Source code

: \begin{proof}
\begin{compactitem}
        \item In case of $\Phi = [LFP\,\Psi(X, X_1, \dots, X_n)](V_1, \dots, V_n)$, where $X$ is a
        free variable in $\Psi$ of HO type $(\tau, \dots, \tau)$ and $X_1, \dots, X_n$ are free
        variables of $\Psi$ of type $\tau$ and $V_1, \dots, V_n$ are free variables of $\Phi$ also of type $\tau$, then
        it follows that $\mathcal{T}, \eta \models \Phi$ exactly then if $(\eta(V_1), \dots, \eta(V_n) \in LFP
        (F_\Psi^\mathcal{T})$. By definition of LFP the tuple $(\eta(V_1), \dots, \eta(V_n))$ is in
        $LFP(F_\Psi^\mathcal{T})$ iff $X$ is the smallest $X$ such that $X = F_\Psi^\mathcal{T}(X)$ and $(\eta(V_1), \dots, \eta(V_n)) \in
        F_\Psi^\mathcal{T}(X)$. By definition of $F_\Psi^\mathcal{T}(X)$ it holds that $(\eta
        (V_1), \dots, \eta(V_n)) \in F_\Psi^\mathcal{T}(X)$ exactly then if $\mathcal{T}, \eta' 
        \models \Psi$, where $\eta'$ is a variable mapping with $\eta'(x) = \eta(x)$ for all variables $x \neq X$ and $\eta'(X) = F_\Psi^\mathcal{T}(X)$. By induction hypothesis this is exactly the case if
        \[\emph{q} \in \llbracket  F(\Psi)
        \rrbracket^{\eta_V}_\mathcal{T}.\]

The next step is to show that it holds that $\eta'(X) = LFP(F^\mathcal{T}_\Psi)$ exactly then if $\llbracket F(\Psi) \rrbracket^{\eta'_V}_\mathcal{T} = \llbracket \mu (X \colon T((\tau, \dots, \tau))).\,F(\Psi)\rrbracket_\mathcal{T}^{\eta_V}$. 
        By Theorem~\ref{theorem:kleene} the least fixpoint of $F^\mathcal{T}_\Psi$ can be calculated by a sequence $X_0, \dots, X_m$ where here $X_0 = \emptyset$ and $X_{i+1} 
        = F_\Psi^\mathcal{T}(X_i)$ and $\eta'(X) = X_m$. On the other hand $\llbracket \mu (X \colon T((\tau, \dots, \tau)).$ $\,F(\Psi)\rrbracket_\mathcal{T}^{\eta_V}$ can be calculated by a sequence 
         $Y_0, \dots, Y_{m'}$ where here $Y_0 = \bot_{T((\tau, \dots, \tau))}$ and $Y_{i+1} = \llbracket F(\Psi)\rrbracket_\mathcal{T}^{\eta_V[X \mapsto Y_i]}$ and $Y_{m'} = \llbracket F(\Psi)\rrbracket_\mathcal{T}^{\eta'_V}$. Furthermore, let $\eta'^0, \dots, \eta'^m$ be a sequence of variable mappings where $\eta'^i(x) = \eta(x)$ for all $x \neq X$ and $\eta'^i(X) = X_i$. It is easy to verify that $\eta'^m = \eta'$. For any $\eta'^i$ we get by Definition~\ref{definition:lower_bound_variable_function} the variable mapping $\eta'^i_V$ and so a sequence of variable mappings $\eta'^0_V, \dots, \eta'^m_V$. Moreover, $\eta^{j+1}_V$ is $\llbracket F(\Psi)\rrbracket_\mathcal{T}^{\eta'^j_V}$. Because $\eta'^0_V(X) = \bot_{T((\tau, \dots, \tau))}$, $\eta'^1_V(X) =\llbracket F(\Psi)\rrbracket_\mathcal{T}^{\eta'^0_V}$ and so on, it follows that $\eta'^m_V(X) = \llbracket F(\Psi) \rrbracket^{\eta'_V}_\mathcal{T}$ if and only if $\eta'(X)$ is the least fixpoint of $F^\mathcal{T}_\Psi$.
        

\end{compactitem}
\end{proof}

◇ ◇ ◇

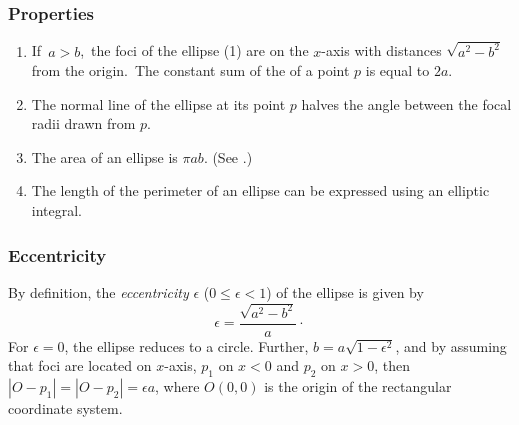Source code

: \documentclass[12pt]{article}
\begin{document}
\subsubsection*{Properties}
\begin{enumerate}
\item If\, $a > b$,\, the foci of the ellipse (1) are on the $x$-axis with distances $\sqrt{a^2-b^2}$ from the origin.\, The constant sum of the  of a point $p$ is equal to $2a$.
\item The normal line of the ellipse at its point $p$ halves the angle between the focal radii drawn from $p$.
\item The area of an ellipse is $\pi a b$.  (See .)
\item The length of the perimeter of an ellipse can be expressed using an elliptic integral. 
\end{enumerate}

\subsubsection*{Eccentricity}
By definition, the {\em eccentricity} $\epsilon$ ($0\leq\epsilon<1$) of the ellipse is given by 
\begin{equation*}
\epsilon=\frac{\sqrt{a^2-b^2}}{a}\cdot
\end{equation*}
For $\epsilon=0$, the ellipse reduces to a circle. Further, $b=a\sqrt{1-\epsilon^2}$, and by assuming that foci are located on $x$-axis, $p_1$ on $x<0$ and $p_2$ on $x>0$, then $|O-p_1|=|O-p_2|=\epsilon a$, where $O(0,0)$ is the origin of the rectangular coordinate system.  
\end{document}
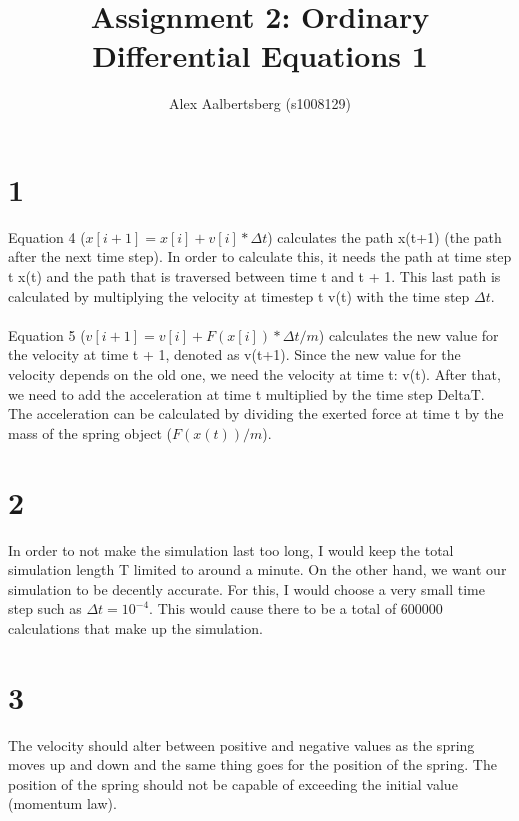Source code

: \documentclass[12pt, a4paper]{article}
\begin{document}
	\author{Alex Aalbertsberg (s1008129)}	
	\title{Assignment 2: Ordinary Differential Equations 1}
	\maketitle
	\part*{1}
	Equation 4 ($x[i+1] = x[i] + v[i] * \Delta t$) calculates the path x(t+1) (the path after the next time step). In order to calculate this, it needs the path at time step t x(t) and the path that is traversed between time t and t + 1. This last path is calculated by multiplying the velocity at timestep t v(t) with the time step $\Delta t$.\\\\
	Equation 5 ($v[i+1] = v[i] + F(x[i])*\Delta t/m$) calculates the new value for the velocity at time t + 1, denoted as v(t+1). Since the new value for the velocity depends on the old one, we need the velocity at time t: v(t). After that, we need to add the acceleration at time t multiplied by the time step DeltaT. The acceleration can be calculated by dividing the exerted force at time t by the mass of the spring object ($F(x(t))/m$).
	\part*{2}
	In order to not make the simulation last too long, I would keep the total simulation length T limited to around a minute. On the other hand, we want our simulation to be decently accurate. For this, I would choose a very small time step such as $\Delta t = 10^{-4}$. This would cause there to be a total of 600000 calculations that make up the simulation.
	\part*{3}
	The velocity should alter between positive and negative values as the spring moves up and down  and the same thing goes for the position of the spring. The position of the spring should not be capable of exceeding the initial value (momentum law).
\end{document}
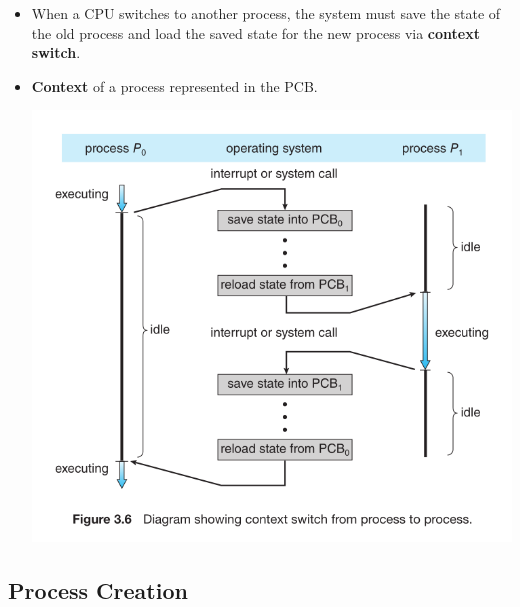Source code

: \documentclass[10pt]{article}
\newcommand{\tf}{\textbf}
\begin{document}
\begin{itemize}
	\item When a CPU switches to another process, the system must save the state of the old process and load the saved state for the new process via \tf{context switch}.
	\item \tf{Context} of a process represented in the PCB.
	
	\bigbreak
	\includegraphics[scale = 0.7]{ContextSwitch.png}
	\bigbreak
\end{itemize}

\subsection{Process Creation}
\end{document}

◇ ◇ ◇

## Your task
State only the count of lines above that hold the string "length".

## Solution to this problem
2